4. The standard for summary judgment is, taking all the facts in a light most favorable to the non-moving party, whether there is a genuine issue of material fact requiring a trial. Plaintiff cannot meet this minimal burden.
Celotex Corp. v. Catrett, 477 U.S. 317, 325 (1986).
5. This is a simple case about Defendants' contractual obligation. Specifically, what performance was required of Defendants under the addendum to the sales contract? To answer this question, one must look to the text of the agreement. That addendum lists six obligations for Defendants in order to complete the contract. Obligation Three is indicative:
Qualified heating contractor to evaluate boiler and replace if necessary to certify functioning properly.
Def. Mot. For Summ. J., Ex. C.
Similar conditions applied to the roof, plumbing, and electricity.
The addendum only required Defendants to procure "qualified," and in some cases "licensed," contractors to perform repairs. Nothing in the words of the addendum required Defendants to warranty the work performed by those contractors. This makes sense because the repairs came at the behest of Plaintiff's inspector. Plaintiff was therefore in just as good a position as Defendants, if not better, to ensure that the work performed met minimum specifications by, for example, having her inspector sign off on the work before she took possession. Moreover, since Defendants were imminently surrendering the house to Plaintiff, she was clearly the intended beneficiary of the repairs, and therefore had a breach of warranty claim directly against the contractors if the work performed was deficient. At least one contractor, the roofer, acknowledged this and made touch-up repairs for free. There was simply no reason for Defendants to take up the burden of guaranteeing the contractor's work, and the text does not say that they did so. In short, the sale contract does not support Plaintiff's claim.
Pl. Opp. To Def. Mot. For Summ. J. Ex. E.

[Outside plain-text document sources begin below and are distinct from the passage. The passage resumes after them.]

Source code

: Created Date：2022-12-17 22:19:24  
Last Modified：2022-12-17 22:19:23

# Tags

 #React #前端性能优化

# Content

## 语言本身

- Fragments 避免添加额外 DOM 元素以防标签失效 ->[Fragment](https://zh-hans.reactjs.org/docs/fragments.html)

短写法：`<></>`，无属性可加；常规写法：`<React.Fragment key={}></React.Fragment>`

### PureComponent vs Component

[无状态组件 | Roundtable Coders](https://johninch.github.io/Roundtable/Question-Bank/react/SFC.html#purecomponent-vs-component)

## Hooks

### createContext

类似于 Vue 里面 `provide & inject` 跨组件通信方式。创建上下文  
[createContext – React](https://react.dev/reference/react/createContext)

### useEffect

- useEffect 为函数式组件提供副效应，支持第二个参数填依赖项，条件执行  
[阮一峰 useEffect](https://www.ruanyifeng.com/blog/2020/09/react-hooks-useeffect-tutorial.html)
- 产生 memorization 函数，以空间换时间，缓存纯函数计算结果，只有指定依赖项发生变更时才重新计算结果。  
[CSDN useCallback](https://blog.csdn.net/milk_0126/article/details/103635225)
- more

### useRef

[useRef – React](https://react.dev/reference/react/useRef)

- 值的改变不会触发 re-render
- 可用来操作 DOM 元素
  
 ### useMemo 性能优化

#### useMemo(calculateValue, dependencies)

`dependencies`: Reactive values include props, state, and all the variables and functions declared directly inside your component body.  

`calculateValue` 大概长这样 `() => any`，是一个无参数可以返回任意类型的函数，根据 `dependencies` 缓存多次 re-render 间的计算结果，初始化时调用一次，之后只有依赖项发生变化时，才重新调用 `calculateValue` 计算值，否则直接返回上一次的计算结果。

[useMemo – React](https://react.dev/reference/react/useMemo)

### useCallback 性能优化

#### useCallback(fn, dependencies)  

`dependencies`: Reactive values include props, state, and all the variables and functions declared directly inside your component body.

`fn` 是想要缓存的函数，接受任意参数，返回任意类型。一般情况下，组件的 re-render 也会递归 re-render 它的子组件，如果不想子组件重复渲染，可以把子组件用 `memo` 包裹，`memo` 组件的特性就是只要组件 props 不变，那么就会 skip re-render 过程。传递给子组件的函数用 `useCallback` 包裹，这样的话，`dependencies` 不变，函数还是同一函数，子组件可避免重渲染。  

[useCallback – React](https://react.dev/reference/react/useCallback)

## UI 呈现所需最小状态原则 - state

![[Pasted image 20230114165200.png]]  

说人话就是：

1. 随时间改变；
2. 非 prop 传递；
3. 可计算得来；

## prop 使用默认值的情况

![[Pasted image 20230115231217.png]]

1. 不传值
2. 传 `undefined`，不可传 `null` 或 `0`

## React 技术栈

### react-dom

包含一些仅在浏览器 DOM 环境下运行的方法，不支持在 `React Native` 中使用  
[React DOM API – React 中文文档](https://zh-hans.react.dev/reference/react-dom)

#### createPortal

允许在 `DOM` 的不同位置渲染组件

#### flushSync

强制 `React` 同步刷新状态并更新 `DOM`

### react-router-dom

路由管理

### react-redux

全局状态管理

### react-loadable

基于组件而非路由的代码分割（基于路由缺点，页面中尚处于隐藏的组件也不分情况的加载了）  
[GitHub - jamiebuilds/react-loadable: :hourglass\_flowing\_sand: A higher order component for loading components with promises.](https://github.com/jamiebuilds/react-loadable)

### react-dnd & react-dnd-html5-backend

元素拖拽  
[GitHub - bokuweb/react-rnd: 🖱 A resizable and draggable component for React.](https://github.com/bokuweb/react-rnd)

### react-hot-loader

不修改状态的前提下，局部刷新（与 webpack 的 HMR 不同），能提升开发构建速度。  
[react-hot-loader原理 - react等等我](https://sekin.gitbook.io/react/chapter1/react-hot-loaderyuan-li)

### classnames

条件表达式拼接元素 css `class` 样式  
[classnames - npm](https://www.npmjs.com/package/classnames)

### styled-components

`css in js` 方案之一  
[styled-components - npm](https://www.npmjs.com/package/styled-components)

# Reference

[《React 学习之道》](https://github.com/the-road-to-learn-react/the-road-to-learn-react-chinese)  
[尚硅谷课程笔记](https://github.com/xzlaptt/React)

6. Plaintiff also complains of other problems with the house, such as the gas line, the oil tank, a sewer clog, and a leaky bathtub. The record offers no evidence that Defendants knew of these problems before the sale, despite the fact that Defendants have already been deposed and subjected to cross-examination, and that they admitted misrepresenting the condition of the roof and electrical system. The sewer clog and leaky bathtub occurred after Plaintiff took possession of the house, are readily explained by a clogged toilet, and were quickly and easily fixed. While Plaintiff claims that the oil tank problem was evident due to a strong odor of oil, neither her inspector nor the qualified heating contractor reported any such concern. Plaintiff's complaints regarding these other problems are nothing more than naked allegations devoid of record support.

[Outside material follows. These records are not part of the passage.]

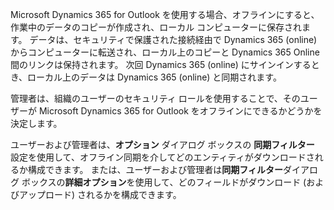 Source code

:Microsoft Dynamics 365 for Outlook を使用する場合、オフラインにすると、作業中のデータのコピーが作成され、ローカル コンピューターに保存されます。 データは、セキュリティで保護された接続経由で Dynamics 365 (online) からコンピューターに転送され、ローカル上のコピーと Dynamics 365 Online 間のリンクは保持されます。 次回 Dynamics 365 (online) にサインインするとき、ローカル上のデータは Dynamics 365 (online) と同期されます。  
  
 管理者は、組織のユーザーのセキュリティ ロールを使用することで、そのユーザーが Microsoft Dynamics 365 for Outlook をオフラインにできるかどうかを決定します。  
  
 ユーザーおよび管理者は、**オプション** ダイアログ ボックスの **同期フィルター** 設定を使用して、オフライン同期を介してどのエンティティがダウンロードされるか構成できます。 または、ユーザーおよび管理者は**同期フィルター**ダイアログ ボックスの**詳細オプション**を使用して、どのフィールドがダウンロード (およびアップロード) されるかを構成できます。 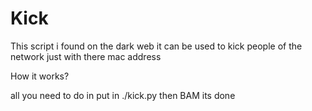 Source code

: # Kick
This script i found on the dark web it can be used to kick people of the network just with there mac address



How it works?


all you need to do in put in ./kick.py <mac address> then BAM its done
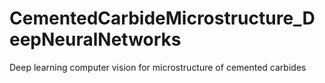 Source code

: # CementedCarbideMicrostructure_DeepNeuralNetworks
Deep learning computer vision for microstructure of cemented carbides
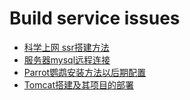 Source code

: # Build service issues
* [科学上网 ssr搭建方法](科学上网的方法.md)
* [服务器mysql远程连接](阿里云mysql远程连接配置.md)
* [Parrot鹦鹉安装方法以后期配置](Parrot系统的安装以及后期配置.md)
* [Tomcat搭建及其项目的部署](Tomcat搭建及其项目的部署.md) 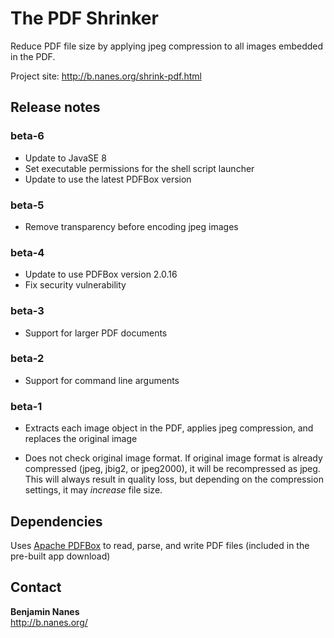 The PDF Shrinker
================

Reduce PDF file size by applying jpeg compression to all images embedded in the PDF.

Project site: <http://b.nanes.org/shrink-pdf.html>

Release notes
-------------

### beta-6

- Update to JavaSE 8
- Set executable permissions for the shell script launcher
- Update to use the latest PDFBox version

### beta-5

- Remove transparency before encoding jpeg images

### beta-4

- Update to use PDFBox version 2.0.16
- Fix security vulnerability

### beta-3

- Support for larger PDF documents

### beta-2

- Support for command line arguments

### beta-1

- Extracts each image object in the PDF, applies jpeg compression, and replaces the original image

- Does not check original image format. If original image format is already compressed (jpeg, jbig2, or jpeg2000), it will be recompressed as jpeg. This will always result in quality loss, but depending on the compression settings, it may *increase* file size.

Dependencies
------------

Uses [Apache PDFBox](http://pdfbox.apache.org/) to read, parse, and write PDF files (included in the pre-built app download)

Contact
-------

**Benjamin Nanes**    
<http://b.nanes.org/>
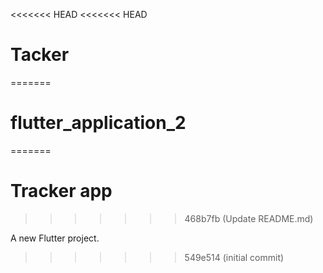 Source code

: <<<<<<< HEAD
<<<<<<< HEAD
# Tacker
=======
# flutter_application_2
=======
# Tracker app
>>>>>>> 468b7fb (Update README.md)

A new Flutter project.
>>>>>>> 549e514 (initial commit)
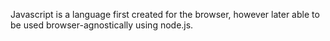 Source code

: Javascript is a language first created for the browser, however later able to be used browser-agnostically using node.js.
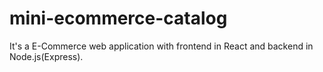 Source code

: # mini-ecommerce-catalog
It's a E-Commerce web application with frontend in React and backend in Node.js(Express).
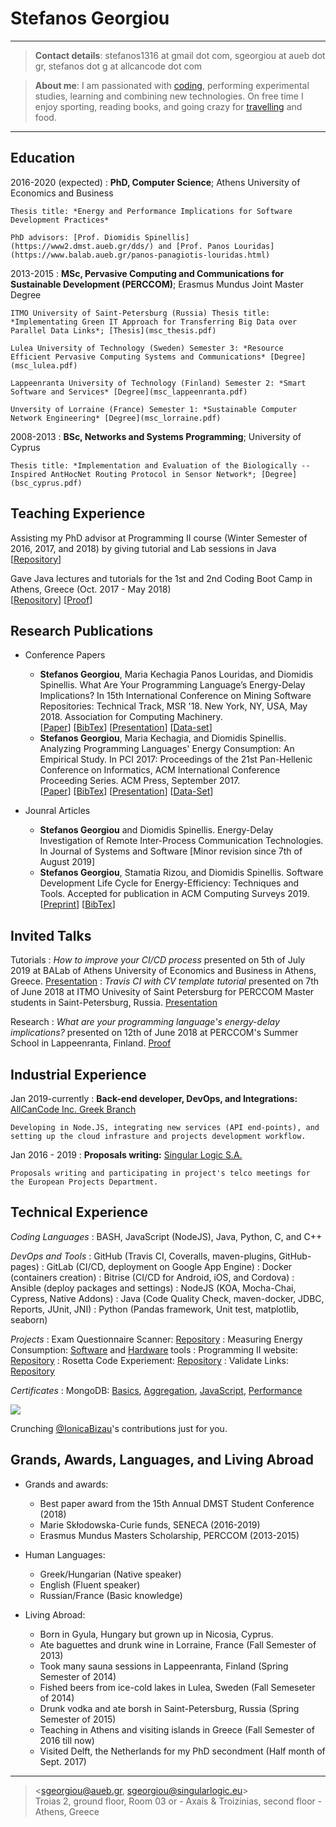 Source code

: Stefanos Georgiou
=================

----

>  **Contact details**: stefanos1316 at gmail dot com, sgeorgiou at aueb dot gr, stefanos dot g at allcancode dot com

>  **About me**: I am passionated with [coding](https://stefanos1316.github.io/programmers_blog/index.html), performing experimental studies, learning and combining new technologies. On free time I enjoy sporting, reading books, and going crazy for [travelling](https://stefanos1316.github.io/my_blog/index.html) and food. 

----

Education
---------

2016-2020 (expected)
:   **PhD, Computer Science**; Athens University of Economics and Business

    Thesis title: *Energy and Performance Implications for Software Development Practices*
 
    PhD advisors: [Prof. Diomidis Spinellis](https://www2.dmst.aueb.gr/dds/) and [Prof. Panos Louridas](https://www.balab.aueb.gr/panos-panagiotis-louridas.html)

2013-2015
:   **MSc, Pervasive Computing and Communications for Sustainable Development (PERCCOM)**; Erasmus Mundus Joint Master Degree 
      
	ITMO University of Saint-Petersburg (Russia) Thesis title: *Implementating Green IT Approach for Transferring Big Data over Parallel Data Links*; [Thesis](msc_thesis.pdf)
	
	Lulea University of Technology (Sweden) Semester 3: *Resource Efficient Pervasive Computing Systems and Communications* [Degree](msc_lulea.pdf)
	
	Lappeenranta University of Technology (Finland) Semester 2: *Smart Software and Services* [Degree](msc_lappeenranta.pdf)
	
	Unversity of Lorraine (France) Semester 1: *Sustainable Computer Network Engineering* [Degree](msc_lorraine.pdf)

2008-2013
:   **BSc, Networks and Systems Programming**; University of Cyprus 

    Thesis title: *Implementation and Evaluation of the Biologically -- Inspired AntHocNet Routing Protocol in Sensor Network*; [Degree](bsc_cyprus.pdf)


Teaching Experience
-------------------

Assisting my PhD advisor at Programming II course (Winter Semester of 2016, 2017, and 2018) by giving tutorial and Lab sessions in Java [[Repository](https://github.com/AUEB-BALab/courses)]

Gave Java lectures and tutorials for the 1st and 2nd Coding Boot Camp in Athens, Greece (Oct. 2017 - May 2018) <br />
[[Repository](https://github.com/codeandwork/courses)] [[Proof](boot_camp_athens_2016_2017.pdf)]


Research Publications
---------------------

* Conference Papers
     * __Stefanos Georgiou__, Maria Kechagia Panos Louridas, and Diomidis Spinellis. What Are Your Programming Language’s Energy-Delay Implications? In 15th International Conference on Mining Software Repositories: Technical Track, MSR '18. New York, NY, USA, May 2018. Association for Computing Machinery. <br /> 
[[Paper](GKLS18.pdf)] [[BibTex](GKLS18.bib)] [[Presentation](https://www.slideshare.net/GeorgiouStefanos/what-are-your-programming-languages-energydelay-implications-106251480)] [[Data-set](https://github.com/stefanos1316/Rosetta_Code_Data_Set)]
     * __Stefanos Georgiou__, Maria Kechagia, and Diomidis Spinellis. Analyzing Programming Languages' Energy Consumption: An Empirical Study. In PCI 2017: Proceedings of the 21st Pan-Hellenic Conference on Informatics, ACM International Conference Proceeding Series. ACM Press, September 2017. <br/>
[[Paper](GKS17.pdf)] [[BibTex](GKS17.bib)] [[Presentation](https://www.slideshare.net/GeorgiouStefanos/programming-languages-energy-consumption-an-empirical-study)] [[Data-Set](https://github.com/stefanos1316/Rosetta_Code_Data_Set)]

* Jounral Articles
     * __Stefanos Georgiou__ and Diomidis Spinellis. Energy-Delay Investigation of Remote Inter-Process Communication Technologies. In Journal of Systems and Software [Minor revision since 7th of August 2019] <br />
     * __Stefanos Georgiou__, Stamatia Rizou, and Diomidis Spinellis. Software Development Life Cycle for Energy-Efficiency: Techniques and Tools. Accepted for publication in ACM Computing Surveys 2019. <br />
[[Preprint](GRS19.pdf)] [[BibTex](GRS19.bib)]


Invited Talks
-------------
Tutorials
:   *How to improve your CI/CD process* presented on 5th of July 2019 at BALab of Athens University of Economics and Business in Athens, Greece. [Presentation](https://aueb-balab.github.io/courses/tools/ci_cd_with_gitlab-p.html#/)
:   *Travis CI with CV template tutorial* presented on 7th of June 2018 at ITMO Univesity of Saint Petersburg for PERCCOM Master students in Saint-Petersburg, Russia. [Presentation](https://aueb-balab.github.io/courses/tools/travis_ci_cv_template-p.html#/)

Research
:   *What are your programming language's energy-delay implications?* presented on 12th of June 2018 at PERCCOM's Summer School in Lappeenranta, Finland. [Proof](perccom_summer_school_2018.pdf)  


Industrial Experience
---------------------

Jan 2019-currently
:   **Back-end developer, DevOps, and Integrations:** [AllCanCode Inc. Greek Branch](https://www.allcancode.com/)

    Developing in Node.JS, integrating new services (API end-points), and setting up the cloud infrasture and projects development workflow.

Jan 2016 - 2019
:   **Proposals writing:** [Singular Logic S.A.](https://portal.singularlogic.eu/en)

    Proposals writing and participating in project's telco meetings for the European Projects Department.


Technical Experience
--------------------

*Coding Languages*
:   BASH, JavaScript (NodeJS), Java, Python, C, and C++

*DevOps and Tools*
:   GitHub (Travis CI, Coveralls, maven-plugins, GitHub-pages)
:   GitLab (CI/CD, deployment on Google App Engine)
:   Docker (containers creation)
:   Bitrise (CI/CD for Android, iOS, and Cordova)
:   Ansible (deploy packages and settings)
:   NodeJS (KOA, Mocha-Chai, Cypress, Native Addons)
:   Java (Code Quality Check, maven-docker, JDBC, Reports, JUnit, JNI)
:   Python (Pandas framework, Unit test, matplotlib, seaborn)


*Projects*
:   Exam Questionnaire Scanner: [Repository](https://github.com/AntonisGkortzis/ExamQuestionnaireScanner)
:   Measuring Energy Consumption: [Software](https://github.com/stefanos1316/SEMTs_Comparisson) and [Hardware](https://stefanos1316.github.io/courses/tools/measuring_energy_consumption_direct_approach-p.html#/) tools
:   Programming II website: [Repository](https://github.com/stefanos1316/courses)
:   Rosetta Code Experiement: [Repository](https://github.com/stefanos1316/Rosetta_Code_Research_MSR)
:   Validate Links: [Repository](https://github.com/stefanos1316/validateLinks)

*Certificates*
: MongoDB: [Basics](mongodb_m001.pdf), [Aggregation](mongodb_m121.pdf), [JavaScript](mongodb_m220.pdf), [Performance](mongodb_m201.pdf)

<head>
   <meta charset="UTF-8">
   <title>GitHub Calendar</title>
   <link rel="stylesheet" href="github_activity_overview/css/style.css">
</head>
  <div class="calendar">
   <img src="https://assets-cdn.github.com/images/spinners/octocat-spinner-128.gif" class="spinner"/>
   <p class="spinner-text monospace">Crunching <a href="https://github.com/IonicaBizau">@IonicaBizau</a>'s contributions just for you.</p>
  </div>
 <script src="https://cdnjs.cloudflare.com/ajax/libs/es6-promise/3.0.2/es6-promise.min.js"></script>
 <script src="https://cdnjs.cloudflare.com/ajax/libs/fetch/0.10.1/fetch.min.js"></script>
 <script src="github_activity_overview/dist/github-calendar.min.js"></script>
 <script src="github_activity_overview/js/main.js"></script>
 <script src="https://cdnjs.cloudflare.com/ajax/libs/highlight.js/9.0.0/highlight.min.js"></script>
 <script>hljs.highlightBlock(document.querySelector("pre"))</script>


Grands, Awards, Languages, and Living Abroad
--------------------------------------------
* Grands and awards:
     * Best paper award from the 15th Annual DMST Student Conference (2018)
     * Marie Skłodowska-Curie funds, SENECA (2016-2019)
     * Erasmus Mundus Masters Scholarship, PERCCOM (2013-2015)

* Human Languages:
     * Greek/Hungarian (Native speaker)
     * English (Fluent speaker)
     * Russian/France (Basic knowledge)

* Living Abroad:
    * Born in Gyula, Hungary but grown up in Nicosia, Cyprus.
    * Ate baguettes and drunk wine in Lorraine, France (Fall Semester of 2013) 
    * Took many sauna sessions in Lappeenranta, Finland (Spring Semester of 2014)
    * Fished beers from ice-cold lakes in Lulea, Sweden (Fall Semeseter of 2014)
    * Drunk vodka and ate borsh in Saint-Petersburg, Russia (Spring Semester of 2015)
    * Teaching in Athens and visiting islands in Greece (Fall Semester of 2016 till now) 
    * Visited Delft, the Netherlands for my PhD secondment (Half month of Sept. 2017)

----
> <sgeorgiou@aueb.gr, sgeorgiou@singularlogic.eu>\
> Troias 2, ground floor, Room 03 or - Axais & Troizinias, second floor - Athens, Greece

7. Plaintiffs complaint regarding the roofing, heating, and electrical problems fails because (a) Defendants had no duty to warranty those repairs, (b) Plaintiff's failure to inspect the repairs preclude reasonable reliance, and (c) because Plaintiff has a warranty claim against the contractors, some of whom have already acknowledged and corrected their mistakes, Plaintiff has suffered no real damages. Plaintiff's complaint about other problems fails because nothing in the record indicates that Defendants knew of the problems before the sale, or even that the problems actually occurred before Plaintiff took possession. For these reasons, Defendants' Motion For Summary Judgment is hereby GRANTED.